Не стану жаловаться, ныть, искать поблажек.
И что с того, коль бога рассмешит,
что в лужах, где ступал, останется вода святая?
Я тоже посмеюсь – мой день с ухмылкой ночи
накрошит вдоволь птахам строк бумажек:
пусть веселятся всласть на пикнике
его небес нехоженых обочин.
Голову вскинув гордо,
Под руку с модным в бородке,
Шла ты как с писаной торбой
Танцующей лёгкой походкой.
Каблук твой нанизывал листья,
Словно струна бемоли,
А я нехорошие мысли
Вдогонку вам слал обоим.
Лишь глаз золотые рыбки
Хвостами меня мазнули,
Мгновенная тень улыбки,
Что ранит похлеще пули.
Я свору породистых строчек
Гонял по бумажному полю,
Да это лекарство не очень
Лечит душевные боли.
Глотал без разбора горстью
Стихи, запивая водою,
И в каждой случайной гостье
Сходства искал с тобою.
И снова как встарь обнимаю
Твои перелётные плечи…
И только потом понимаю:
Время – тоже не лечит.
Очнувшись, глаза открываю,
Застыв на печальном жесте, –
Я спинку кресла сжимаю…
Ночь. Я один. И кресло.
В небе кнопками сверкает
Млечный путь – что твой баян!
Кто мехи его расправит?
Может, строгий Иоганн, –
Сам маэстро точной фуги?
Или Вольфганг Амадей,
Что держал взамен прислуги
Вечно музу у дверей.
Ну, а может, Ванька-Каин,
Балагур и баянист,
Трезв умом, душой отчаян,
Хоть и на руку нечист!
Он такую врежет польку, –
Демиурги в пляс пойдут,
Славя Господа, поскольку
Так предписывает Талмуд.
Режь, Ванюша, жги, как можно, –
Сил не жаль на благодать!
Жги, да только осторожней,
Чтоб гармошку не порвать…
Вокруг скамейки с видом на Неву,
где я пришёл к мысли, что Литейный мост
напоминает стёртую подошву
ботфорта Петра,
такого же плоскостопого,
как и основанная им северная столица,
вальяжно и чинно гуляют вороны, похожие на
раввинов.
Изредка бросая на меня плутоватые взгляды,
они словно спрашивают:
«Ну что? Что вы на это скажете?!»
Что я скажу?
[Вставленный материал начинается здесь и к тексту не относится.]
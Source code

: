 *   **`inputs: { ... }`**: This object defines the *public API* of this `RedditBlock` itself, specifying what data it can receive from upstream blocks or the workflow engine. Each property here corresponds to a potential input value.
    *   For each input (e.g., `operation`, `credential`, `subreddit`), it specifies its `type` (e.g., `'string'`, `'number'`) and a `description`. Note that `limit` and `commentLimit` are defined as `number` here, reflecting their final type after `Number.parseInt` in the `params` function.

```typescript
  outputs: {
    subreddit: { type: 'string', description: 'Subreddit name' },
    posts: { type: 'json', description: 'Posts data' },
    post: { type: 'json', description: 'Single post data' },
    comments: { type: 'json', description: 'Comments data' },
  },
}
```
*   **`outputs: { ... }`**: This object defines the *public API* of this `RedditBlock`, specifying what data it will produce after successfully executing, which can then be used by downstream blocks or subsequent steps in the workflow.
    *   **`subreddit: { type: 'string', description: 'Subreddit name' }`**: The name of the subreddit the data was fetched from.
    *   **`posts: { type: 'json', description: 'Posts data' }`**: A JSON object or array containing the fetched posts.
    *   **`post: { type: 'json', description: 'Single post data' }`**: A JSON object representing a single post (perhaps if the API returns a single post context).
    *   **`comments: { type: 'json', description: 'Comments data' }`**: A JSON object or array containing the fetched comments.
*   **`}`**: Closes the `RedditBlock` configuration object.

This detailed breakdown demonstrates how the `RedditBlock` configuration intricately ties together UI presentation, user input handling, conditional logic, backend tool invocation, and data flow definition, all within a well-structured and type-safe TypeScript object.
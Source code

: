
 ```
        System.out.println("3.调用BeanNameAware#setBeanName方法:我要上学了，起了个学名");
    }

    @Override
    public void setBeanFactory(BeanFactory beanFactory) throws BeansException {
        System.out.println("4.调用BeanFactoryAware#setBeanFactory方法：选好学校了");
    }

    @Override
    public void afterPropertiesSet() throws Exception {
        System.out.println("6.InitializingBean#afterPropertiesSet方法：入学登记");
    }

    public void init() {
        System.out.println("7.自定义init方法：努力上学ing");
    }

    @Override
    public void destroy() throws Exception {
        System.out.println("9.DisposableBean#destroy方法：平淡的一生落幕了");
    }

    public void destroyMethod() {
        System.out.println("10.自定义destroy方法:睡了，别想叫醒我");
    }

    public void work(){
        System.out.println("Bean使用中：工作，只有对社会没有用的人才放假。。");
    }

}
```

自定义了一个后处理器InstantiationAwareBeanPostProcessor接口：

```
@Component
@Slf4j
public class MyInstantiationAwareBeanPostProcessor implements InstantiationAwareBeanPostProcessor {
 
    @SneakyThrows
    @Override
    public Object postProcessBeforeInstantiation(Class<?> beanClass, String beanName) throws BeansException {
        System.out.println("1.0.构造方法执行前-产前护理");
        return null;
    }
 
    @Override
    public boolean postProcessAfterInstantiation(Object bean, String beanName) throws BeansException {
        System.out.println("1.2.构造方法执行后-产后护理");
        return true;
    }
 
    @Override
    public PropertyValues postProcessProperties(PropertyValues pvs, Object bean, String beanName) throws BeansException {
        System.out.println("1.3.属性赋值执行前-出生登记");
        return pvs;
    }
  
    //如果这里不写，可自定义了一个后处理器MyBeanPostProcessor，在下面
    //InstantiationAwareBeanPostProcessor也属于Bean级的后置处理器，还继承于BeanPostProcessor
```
Извольте, скажу.
Я скажу, что, по-моему,
за пять тысяч семьсот семьдесят лет
со дня сотворения мира ничего не изменилось.
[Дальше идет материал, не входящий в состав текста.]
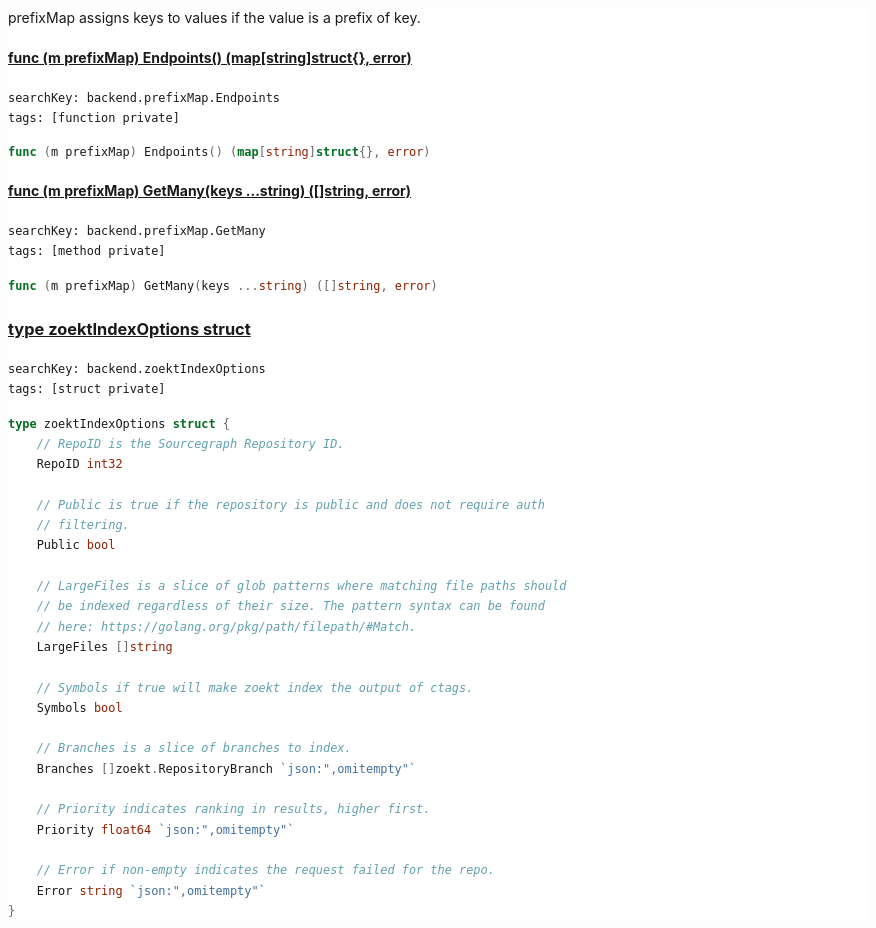 prefixMap assigns keys to values if the value is a prefix of key. 

#### <a id="prefixMap.Endpoints" href="#prefixMap.Endpoints">func (m prefixMap) Endpoints() (map[string]struct{}, error)</a>

```
searchKey: backend.prefixMap.Endpoints
tags: [function private]
```

```Go
func (m prefixMap) Endpoints() (map[string]struct{}, error)
```

#### <a id="prefixMap.GetMany" href="#prefixMap.GetMany">func (m prefixMap) GetMany(keys ...string) ([]string, error)</a>

```
searchKey: backend.prefixMap.GetMany
tags: [method private]
```

```Go
func (m prefixMap) GetMany(keys ...string) ([]string, error)
```

### <a id="zoektIndexOptions" href="#zoektIndexOptions">type zoektIndexOptions struct</a>

```
searchKey: backend.zoektIndexOptions
tags: [struct private]
```

```Go
type zoektIndexOptions struct {
	// RepoID is the Sourcegraph Repository ID.
	RepoID int32

	// Public is true if the repository is public and does not require auth
	// filtering.
	Public bool

	// LargeFiles is a slice of glob patterns where matching file paths should
	// be indexed regardless of their size. The pattern syntax can be found
	// here: https://golang.org/pkg/path/filepath/#Match.
	LargeFiles []string

	// Symbols if true will make zoekt index the output of ctags.
	Symbols bool

	// Branches is a slice of branches to index.
	Branches []zoekt.RepositoryBranch `json:",omitempty"`

	// Priority indicates ranking in results, higher first.
	Priority float64 `json:",omitempty"`

	// Error if non-empty indicates the request failed for the repo.
	Error string `json:",omitempty"`
}
```
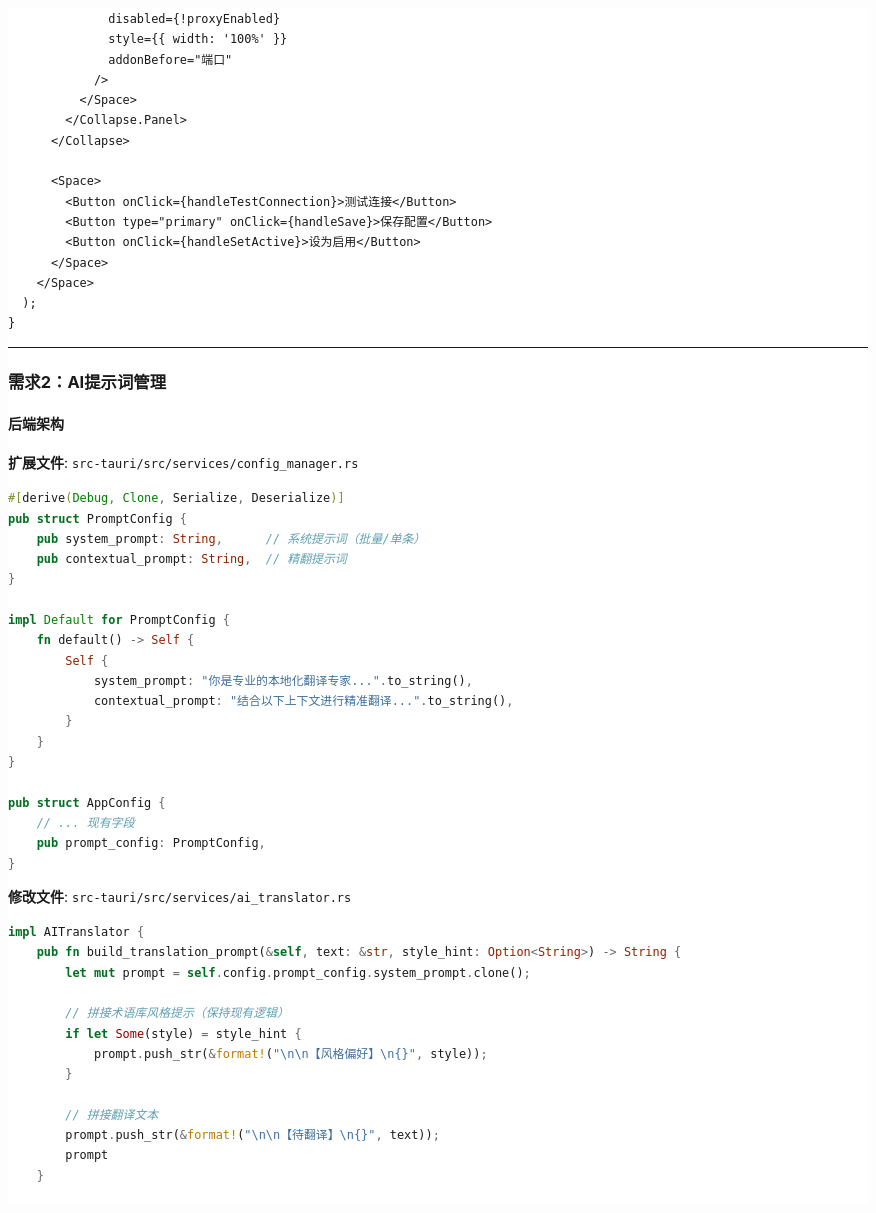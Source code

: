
 ```tsx
              disabled={!proxyEnabled}
              style={{ width: '100%' }}
              addonBefore="端口"
            />
          </Space>
        </Collapse.Panel>
      </Collapse>

      <Space>
        <Button onClick={handleTestConnection}>测试连接</Button>
        <Button type="primary" onClick={handleSave}>保存配置</Button>
        <Button onClick={handleSetActive}>设为启用</Button>
      </Space>
    </Space>
  );
}
```

---

### 需求2：AI提示词管理

#### 后端架构

**扩展文件**: `src-tauri/src/services/config_manager.rs`

```rust
#[derive(Debug, Clone, Serialize, Deserialize)]
pub struct PromptConfig {
    pub system_prompt: String,      // 系统提示词（批量/单条）
    pub contextual_prompt: String,  // 精翻提示词
}

impl Default for PromptConfig {
    fn default() -> Self {
        Self {
            system_prompt: "你是专业的本地化翻译专家...".to_string(),
            contextual_prompt: "结合以下上下文进行精准翻译...".to_string(),
        }
    }
}

pub struct AppConfig {
    // ... 现有字段
    pub prompt_config: PromptConfig,
}
```

**修改文件**: `src-tauri/src/services/ai_translator.rs`

```rust
impl AITranslator {
    pub fn build_translation_prompt(&self, text: &str, style_hint: Option<String>) -> String {
        let mut prompt = self.config.prompt_config.system_prompt.clone();
        
        // 拼接术语库风格提示（保持现有逻辑）
        if let Some(style) = style_hint {
            prompt.push_str(&format!("\n\n【风格偏好】\n{}", style));
        }
        
        // 拼接翻译文本
        prompt.push_str(&format!("\n\n【待翻译】\n{}", text));
        prompt
    }
    
```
Не изменилось в том смысле,
что всё по-прежнему хорошо весьма.
Правда, с незначительными перегибами на местах,
вроде той возведённой в подвиг
исторической несправедливости,
когда пожилой мастер художественного свиста
был упокоен палицей
страдающего мигренями муромского культуриста.
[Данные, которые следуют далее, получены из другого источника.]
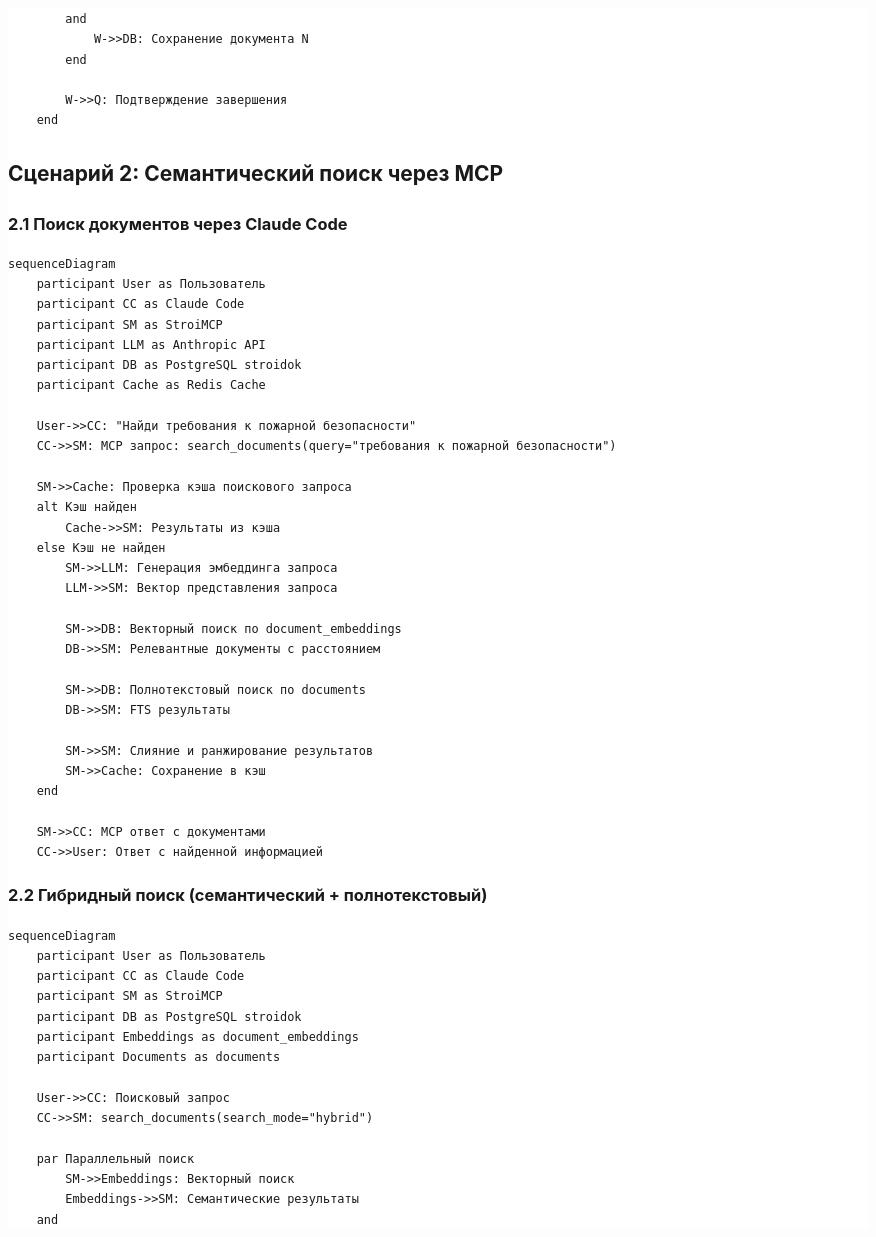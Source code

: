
 ```mermaid
        and
            W->>DB: Сохранение документа N
        end

        W->>Q: Подтверждение завершения
    end
```

## Сценарий 2: Семантический поиск через MCP

### 2.1 Поиск документов через Claude Code

```mermaid
sequenceDiagram
    participant User as Пользователь
    participant CC as Claude Code
    participant SM as StroiMCP
    participant LLM as Anthropic API
    participant DB as PostgreSQL stroidok
    participant Cache as Redis Cache

    User->>CC: "Найди требования к пожарной безопасности"
    CC->>SM: MCP запрос: search_documents(query="требования к пожарной безопасности")

    SM->>Cache: Проверка кэша поискового запроса
    alt Кэш найден
        Cache->>SM: Результаты из кэша
    else Кэш не найден
        SM->>LLM: Генерация эмбеддинга запроса
        LLM->>SM: Вектор представления запроса

        SM->>DB: Векторный поиск по document_embeddings
        DB->>SM: Релевантные документы с расстоянием

        SM->>DB: Полнотекстовый поиск по documents
        DB->>SM: FTS результаты

        SM->>SM: Слияние и ранжирование результатов
        SM->>Cache: Сохранение в кэш
    end

    SM->>CC: MCP ответ с документами
    CC->>User: Ответ с найденной информацией
```

### 2.2 Гибридный поиск (семантический + полнотекстовый)

```mermaid
sequenceDiagram
    participant User as Пользователь
    participant CC as Claude Code
    participant SM as StroiMCP
    participant DB as PostgreSQL stroidok
    participant Embeddings as document_embeddings
    participant Documents as documents

    User->>CC: Поисковый запрос
    CC->>SM: search_documents(search_mode="hybrid")

    par Параллельный поиск
        SM->>Embeddings: Векторный поиск
        Embeddings->>SM: Семантические результаты
    and
```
Но это зависит от точки зрения,
с которой взираешь на мир…
Как если бы Литейный мост,
глядя на меня, мог подумать,
что создания бессмысленней и нелепее он не
встречал.
Так и об истине, – можно сказать, что она –
не фунт изюму.
А можно то же самое, только другими словами.
Например: истина – это всего лишь фунт изюму.
Разницы нет, потому что от милых сердцу вещей
и имён
все равно остаётся лишь пыль,
так есть ли смысл заботиться о том,
что никто не умрёт для себя самого?
Но! К чёрту философию! Учтите, что любая
красивая и строгая система не устоит
на нашем зыбком льду самосознанья.
Пойдёт ко дну, как тот тевтонский рыцарь…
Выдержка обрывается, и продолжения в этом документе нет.